Zdjęcie z fragmentem listu opublikowano na TT 23 stycznia, zaraz po krytycznym wobec pomysłów ministerstwa artykule Mgłośka, opublikowanym w „Gazecie Prawnej”. W korespondencji sędzia prosił ministra o zwrócenie uwagi na jego sprawę, wspominał o toczącym się wobec niego postępowaniu dyscyplinarnym i prosił ministra o dyskrecję.
Fragment jest tak dobrany, że nie można z niego wywnioskować, czego dotyczyła cała sprawa. Dla @KastaWatch istotne jest jedynie, że Mgłosiek teraz krytykuje ministerstwo, choć wcześniej ministra o coś prosił.

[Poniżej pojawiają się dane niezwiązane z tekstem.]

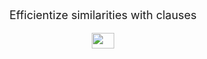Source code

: <div content class="info">
  <div content>
    <p style="font-size:18px" align="center"> Efficientize similarities with clauses </p>
  </div>
  <div content>
    <p align="center">
      <img src="/assets/clauses.png" width="36" height="25">
    </p>
  </div>
</div>
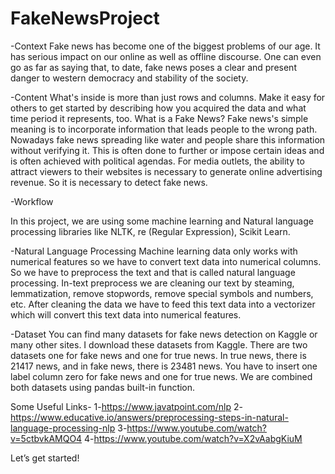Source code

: # FakeNewsProject
-Context
Fake news has become one of the biggest problems of our age. It has serious impact on our online as well as offline discourse. One can even go as far as saying that, to date, fake news poses a clear and present danger to western democracy and stability of the society.

-Content
What's inside is more than just rows and columns. Make it easy for others to get started by describing how you acquired the data and what time period it represents, too.
What is a Fake News?
Fake news's simple meaning is to incorporate information that leads people to the wrong path. Nowadays fake news spreading like water and people share this information without verifying it. This is often done to further or impose certain ideas and is often achieved with political agendas.
For media outlets, the ability to attract viewers to their websites is necessary to generate online advertising revenue. So it is necessary to detect fake news.


-Workflow

In this project, we are using some machine learning and Natural language processing libraries like NLTK, re (Regular Expression), Scikit Learn.

-Natural Language Processing
Machine learning data only works with numerical features so we have to convert text data into numerical columns. So we have to preprocess the text and that is called natural language processing.
In-text preprocess we are cleaning our text by steaming, lemmatization, remove stopwords, remove special symbols and numbers, etc. After cleaning the data we have to feed this text data into a vectorizer which will convert this text data into numerical features.

-Dataset
You can find many datasets for fake news detection on Kaggle or many other sites. I download these datasets from Kaggle. There are two datasets one for fake news and one for true news. In true news, there is 21417 news, and in fake news, there is 23481 news. You have to insert one label column zero for fake news and one for true news. We are combined both datasets using pandas built-in function.

Some Useful Links-
1-https://www.javatpoint.com/nlp
2-https://www.educative.io/answers/preprocessing-steps-in-natural-language-processing-nlp
3-https://www.youtube.com/watch?v=5ctbvkAMQO4
4-https://www.youtube.com/watch?v=X2vAabgKiuM


Let’s get started!




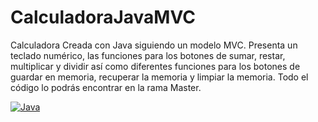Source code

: # CalculadoraJavaMVC
Calculadora Creada con Java siguiendo un modelo MVC.
Presenta un teclado numérico, las funciones para los botones de sumar, restar, multiplicar y dividir así como diferentes funciones para los botones de guardar en memoria, recuperar la memoria y limpiar la memoria.
Todo el código lo podrás encontrar en la rama Master.


[![Java](https://img.shields.io/badge/Java-007396?style=for-the-badge&logo=java&logoColor=white&labelColor=101010)]()
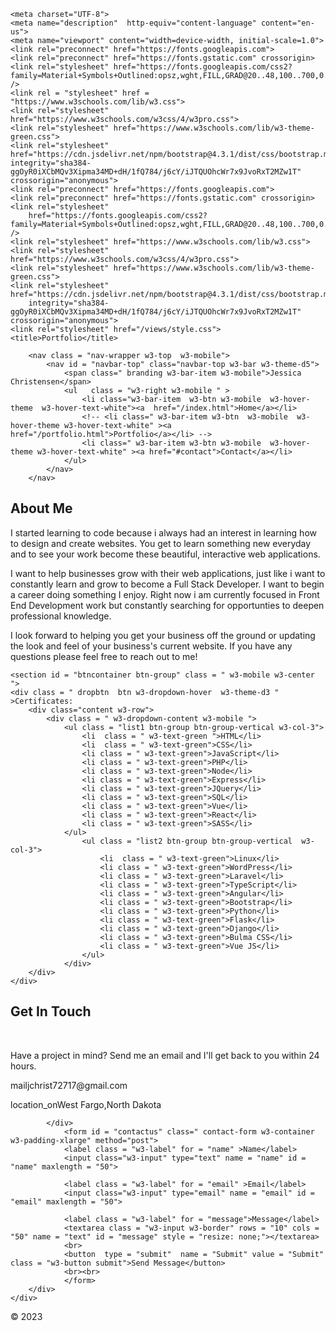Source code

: <!DOCTYPE html>
<html lang="en">
<head>
	
    <meta charset="UTF-8">
	<meta name="description"  http-equiv="content-language" content="en-us">
	<meta name="viewport" content="width=device-width, initial-scale=1.0">	
	<link rel="preconnect" href="https://fonts.googleapis.com">
	<link rel="preconnect" href="https://fonts.gstatic.com" crossorigin>
	<link rel="stylesheet" href="https://fonts.googleapis.com/css2?family=Material+Symbols+Outlined:opsz,wght,FILL,GRAD@20..48,100..700,0..1,-50..200" />
	<link rel = "stylesheet" href = "https://www.w3schools.com/lib/w3.css">
	<link rel="stylesheet" href="https://www.w3schools.com/w3css/4/w3pro.css">
	<link rel="stylesheet" href="https://www.w3schools.com/lib/w3-theme-green.css">
	<link rel="stylesheet" href="https://cdn.jsdelivr.net/npm/bootstrap@4.3.1/dist/css/bootstrap.min.css" integrity="sha384-ggOyR0iXCbMQv3Xipma34MD+dH/1fQ784/j6cY/iJTQUOhcWr7x9JvoRxT2MZw1T" crossorigin="anonymous">
	<link rel="preconnect" href="https://fonts.googleapis.com">
	<link rel="preconnect" href="https://fonts.gstatic.com" crossorigin>
	<link rel="stylesheet"
		href="https://fonts.googleapis.com/css2?family=Material+Symbols+Outlined:opsz,wght,FILL,GRAD@20..48,100..700,0..1,-50..200" />
	<link rel="stylesheet" href="https://www.w3schools.com/lib/w3.css">
	<link rel="stylesheet" href="https://www.w3schools.com/w3css/4/w3pro.css">
	<link rel="stylesheet" href="https://www.w3schools.com/lib/w3-theme-green.css">
	<link rel="stylesheet" href="https://cdn.jsdelivr.net/npm/bootstrap@4.3.1/dist/css/bootstrap.min.css"
		integrity="sha384-ggOyR0iXCbMQv3Xipma34MD+dH/1fQ784/j6cY/iJTQUOhcWr7x9JvoRxT2MZw1T" crossorigin="anonymous">
	<link rel="stylesheet" href="/views/style.css">
	<title>Portfolio</title>

</head>

<body>

<!-- Navigation bar -->

		<nav class = "nav-wrapper w3-top  w3-mobile">
			<nav id = "navbar-top" class="navbar-top w3-bar w3-theme-d5">
				<span class=" branding w3-bar-item w3-mobile">Jessica Christensen</span>
				<ul   class = "w3-right w3-mobile " >
					<li class="w3-bar-item  w3-btn w3-mobile  w3-hover-theme  w3-hover-text-white"><a  href="/index.html">Home</a></li>
					<!-- <li class=" w3-bar-item w3-btn  w3-mobile  w3-hover-theme w3-hover-text-white" ><a href="/portfolio.html">Portfolio</a></li> -->
					<li class=" w3-bar-item w3-btn w3-mobile  w3-hover-theme w3-hover-text-white" ><a href="#contact">Contact</a></li>
				</ul>
			</nav>
		</nav>
	
<!-- About Me Section -->

<section class = "top-section about-me w3-mobile w3-monospace">
		<div class = "w3-container w3-center">
			<h2 class = " w3-mobile w3-center  " >About Me</h2>
			<div class = "w3-row    w3-padding-xlarge w3-margin-bottom " >	 
				<div class = "para1 w3-col m4" >
					<p>I started learning to code because i always had an interest in learning how to design and create websites. 
						You get to learn something new everyday and to see your work become these beautiful, interactive web applications.</p>
				</div>
				<div class = "w3-col m4">
					<p>I want to help businesses grow with their web applications, just like i want to constantly learn and grow to become a Full Stack Developer. I want to begin a career doing something I enjoy.
						Right now i am currently focused in Front End Development work but constantly searching for opportunties to deepen professional knowledge.</p>
				</div>
				<div class = "para3 w3-col m4" >
					<p>	I look forward to helping you get your business off the ground or updating the look and feel of your business's current website.
						If you have any questions please feel free to reach out to me!</p>
				</div>
			</div>	
		</div>
	
	<section id = "btncontainer btn-group" class = " w3-mobile w3-center ">
	<div class = " dropbtn  btn w3-dropdown-hover  w3-theme-d3 " >Certificates:
		<div class="content w3-row">
			<div class = " w3-dropdown-content w3-mobile ">
				<ul class = "list1 btn-group btn-group-vertical w3-col-3">
					<li  class = " w3-text-green ">HTML</li>
					<li  class = " w3-text-green">CSS</li>
					<li class = " w3-text-green">JavaScript</li>
					<li class = " w3-text-green">PHP</li>
					<li class = " w3-text-green">Node</li>
					<li class = " w3-text-green">Express</li>
					<li class = " w3-text-green">JQuery</li>
					<li class = " w3-text-green">SQL</li>
					<li class = " w3-text-green">Vue</li>
					<li class = " w3-text-green">React</li>
					<li class = " w3-text-green">SASS</li>
				</ul>
					<ul class = "list2 btn-group btn-group-vertical  w3-col-3">
						<li  class = " w3-text-green">Linux</li>
						<li class = " w3-text-green">WordPress</li>
						<li class = " w3-text-green">Laravel</li>
						<li class = " w3-text-green">TypeScript</li>
						<li class = " w3-text-green">Angular</li>
						<li class = " w3-text-green">Bootstrap</li>
						<li class = " w3-text-green">Python</li>
						<li class = " w3-text-green">Flask</li>
						<li class = " w3-text-green">Django</li>
						<li class = " w3-text-green">Bulma CSS</li>
						<li class = " w3-text-green">Vue JS</li>
					</ul>
				</div>
		</div>
	</div>	
</section>
</section>


<section  class = "w3-theme-d5 w3-mobile">
    <div class = " contact-header w3-container w3-center  w3-padding-large">
        <h1 class = "w3-text-shadow">Get In Touch</h1>
            <br>
        <p>Have a project in mind? Send me an email and I'll get back to you within 24 hours.</p>
    </div>
</section>

<section id = "contact" class = "contactsection">
	<div class = "w3-container">
		<div class="w3-card-4">
			<div class="contactinfo w3-container w3-theme-d3 w3-padding-large ">
				<p id = "email-add"><span id = "mailIcon"class="material-symbols-outlined">mail</span>jchrist72717@gmail.com</p>
				<p id = "location-home"><span id = "mapIcon"class="material-symbols-outlined ">location_on</span>West Fargo,North Dakota</p>

			</div>
				<form id = "contactus" class=" contact-form w3-container w3-padding-xlarge" method="post">
				<label class = "w3-label" for = "name" >Name</label>
				<input class="w3-input" type="text" name = "name" id = "name" maxlength = "50">

				<label class = "w3-label" for = "email" >Email</label>
				<input class="w3-input" type="email" name = "email" id = "email" maxlength = "50">	

				<label class = "w3-label" for = "message">Message</label>
				<textarea class = "w3-input w3-border" rows = "10" cols = "50" name = "text" id = "message" style = "resize: none;"></textarea>
				<br>
				<button  type = "submit"  name = "Submit" value = "Submit" class = "w3-button submit">Send Message</button>
				<br><br>
				</form>
		</div>
	</div>
</section> 


	

<!-- Footer -->

<footer id = "footer" class = " w3-theme-d4 w3-padding-large w3-center w3-bottom">
	<p> &copy; 2023</p>
</footer>

<script src = "views/js/app.js"></script>
<script src = "views/index.js"></script>
<script src = "views/js/activePage.js"></script>
<script src = "https://ajax.googleapis.com/ajax/libs/jquery/3.3.1/jquery.min.js"></script> 
<!-- content delivery network for sending data like email for above link -->

</body>
</html>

Sędzia Wojciech Węgrzyn był podsekretarzem stanu w Ministerstwie Sprawiedliwości w rządzie PO-PSL. Na Twitterze można znaleźć nie tylko zdjęcie dokumentu jego powołania do rządu z podpisem Donalda Tuska, ale również fragmenty jego akt personalnych. Co jest w nich ciekawego? Ano to, że Węgrzyn należał do PZPR.
Prezentowane wycinki są tak zestawione, że jest w nich data przystąpienia Węgrzyna do partii (1977), ale już nie data powstania dokumentów czy data jego ewentualnego wystąpienia z PZPR. Pokazano tyle, by dokumenty obciążały sędziego, ale nic nie wyjaśniały.
"Nie było wniosku o dostęp do tych danych w trybie informacji publicznej" - mówi Artur Lipiński, rzecznik prasowy Sądu Okręgowego w Krośnie, w którym obecnie pracuje Węgrzyn.
Jan Kremer to sędzia Sądu Apelacyjnego w Krakowie, były członek Krajowej Rady Sądownictwa (2010-2018). Na Twitterze opublikowano jedną z kart jego akt osobowych. Wynika z niej, że był bezpartyjny, nie należał do żadnych organizacji.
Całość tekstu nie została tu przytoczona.